((

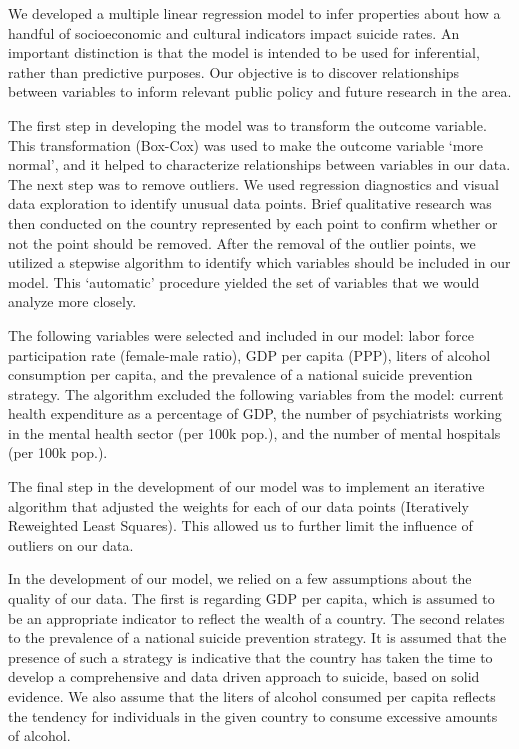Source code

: \documentclass[]{article}
\begin{document}
We developed a multiple linear regression model to infer properties
about how a handful of socioeconomic and cultural indicators impact
suicide rates. An important distinction is that the model is intended to
be used for inferential, rather than predictive purposes. Our objective
is to discover relationships between variables to inform relevant public
policy and future research in the area.

The first step in developing the model was to transform the outcome
variable. This transformation (Box-Cox) was used to make the outcome
variable `more normal', and it helped to characterize relationships
between variables in our data. The next step was to remove outliers. We
used regression diagnostics and visual data exploration to identify
unusual data points. Brief qualitative research was then conducted on
the country represented by each point to confirm whether or not the
point should be removed. After the removal of the outlier points, we
utilized a stepwise algorithm to identify which variables should be
included in our model. This `automatic' procedure yielded the set of
variables that we would analyze more closely.

The following variables were selected and included in our model: labor
force participation rate (female-male ratio), GDP per capita (PPP),
liters of alcohol consumption per capita, and the prevalence of a
national suicide prevention strategy. The algorithm excluded the
following variables from the model: current health expenditure as a
percentage of GDP, the number of psychiatrists working in the mental
health sector (per 100k pop.), and the number of mental hospitals (per
100k pop.).

The final step in the development of our model was to implement an
iterative algorithm that adjusted the weights for each of our data
points (Iteratively Reweighted Least Squares). This allowed us to
further limit the influence of outliers on our data.

In the development of our model, we relied on a few assumptions about
the quality of our data. The first is regarding GDP per capita, which is
assumed to be an appropriate indicator to reflect the wealth of a
country. The second relates to the prevalence of a national suicide
prevention strategy. It is assumed that the presence of such a strategy
is indicative that the country has taken the time to develop a
comprehensive and data driven approach to suicide, based on solid
evidence. We also assume that the liters of alcohol consumed per capita
reflects the tendency for individuals in the given country to consume
excessive amounts of alcohol.
\end{document}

))

_Aim of the task_: Say how many lines in the records hold the string "research". Give no other words.

_Exercise output_: 2